*** Opening INPUT ***
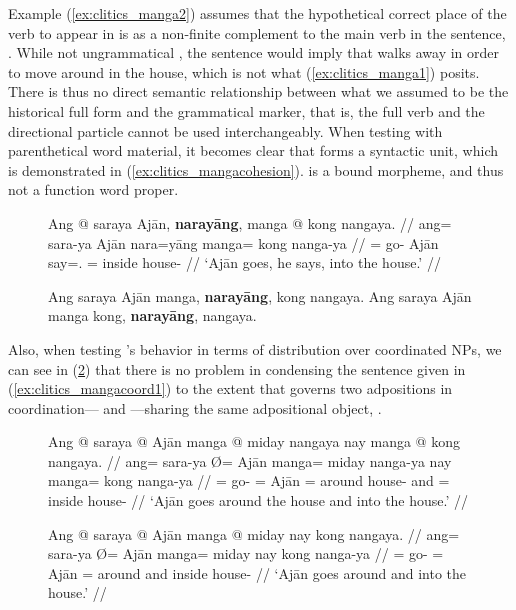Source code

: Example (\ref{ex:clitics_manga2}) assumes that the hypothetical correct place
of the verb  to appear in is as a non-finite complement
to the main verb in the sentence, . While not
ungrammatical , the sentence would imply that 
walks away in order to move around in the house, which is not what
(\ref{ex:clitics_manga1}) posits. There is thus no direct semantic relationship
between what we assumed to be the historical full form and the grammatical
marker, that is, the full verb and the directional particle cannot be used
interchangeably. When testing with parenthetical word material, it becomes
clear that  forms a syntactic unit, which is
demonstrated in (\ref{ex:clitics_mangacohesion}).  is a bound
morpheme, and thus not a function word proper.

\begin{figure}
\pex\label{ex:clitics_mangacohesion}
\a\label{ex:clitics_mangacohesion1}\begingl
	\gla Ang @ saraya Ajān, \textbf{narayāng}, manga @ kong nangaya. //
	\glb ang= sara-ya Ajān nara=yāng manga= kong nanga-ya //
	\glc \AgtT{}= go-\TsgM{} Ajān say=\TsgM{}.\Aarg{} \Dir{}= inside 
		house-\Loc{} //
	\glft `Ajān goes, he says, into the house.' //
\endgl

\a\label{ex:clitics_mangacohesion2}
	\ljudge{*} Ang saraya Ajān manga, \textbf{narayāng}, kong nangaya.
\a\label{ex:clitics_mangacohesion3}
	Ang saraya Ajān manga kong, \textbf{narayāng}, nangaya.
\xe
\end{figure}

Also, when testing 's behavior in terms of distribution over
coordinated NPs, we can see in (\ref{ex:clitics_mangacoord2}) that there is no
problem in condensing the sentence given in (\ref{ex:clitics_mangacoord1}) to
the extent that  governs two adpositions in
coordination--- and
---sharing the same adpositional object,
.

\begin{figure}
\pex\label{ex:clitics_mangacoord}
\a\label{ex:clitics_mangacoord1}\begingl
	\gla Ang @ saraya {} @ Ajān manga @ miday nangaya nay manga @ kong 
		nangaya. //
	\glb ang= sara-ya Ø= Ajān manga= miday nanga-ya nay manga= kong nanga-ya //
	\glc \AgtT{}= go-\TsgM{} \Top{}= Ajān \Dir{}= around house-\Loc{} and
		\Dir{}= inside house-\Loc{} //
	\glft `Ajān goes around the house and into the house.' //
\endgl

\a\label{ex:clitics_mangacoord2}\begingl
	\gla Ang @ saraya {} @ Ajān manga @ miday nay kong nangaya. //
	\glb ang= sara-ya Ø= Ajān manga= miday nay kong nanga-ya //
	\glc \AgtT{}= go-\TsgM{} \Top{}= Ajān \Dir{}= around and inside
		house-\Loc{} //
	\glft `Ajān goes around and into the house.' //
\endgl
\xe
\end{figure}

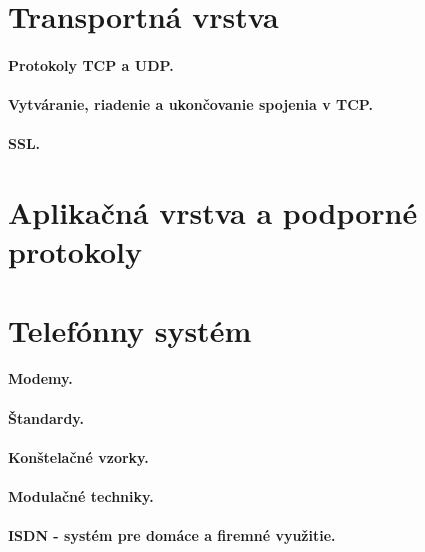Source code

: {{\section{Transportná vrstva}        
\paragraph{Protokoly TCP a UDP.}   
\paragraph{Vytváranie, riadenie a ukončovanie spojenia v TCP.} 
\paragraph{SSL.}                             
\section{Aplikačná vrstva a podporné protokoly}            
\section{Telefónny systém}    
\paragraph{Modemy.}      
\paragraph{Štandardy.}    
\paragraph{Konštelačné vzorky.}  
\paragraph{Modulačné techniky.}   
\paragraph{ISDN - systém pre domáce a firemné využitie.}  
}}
*** Closing INPUT ***
- WORK INSTRUCTIONS
Return each line above where the word "sentence" shows up.

- WRITTEN SOLUTION
to the main verb in the sentence, . While not
ungrammatical , the sentence would imply that 
problem in condensing the sentence given in (\ref{ex:clitics_mangacoord1}) to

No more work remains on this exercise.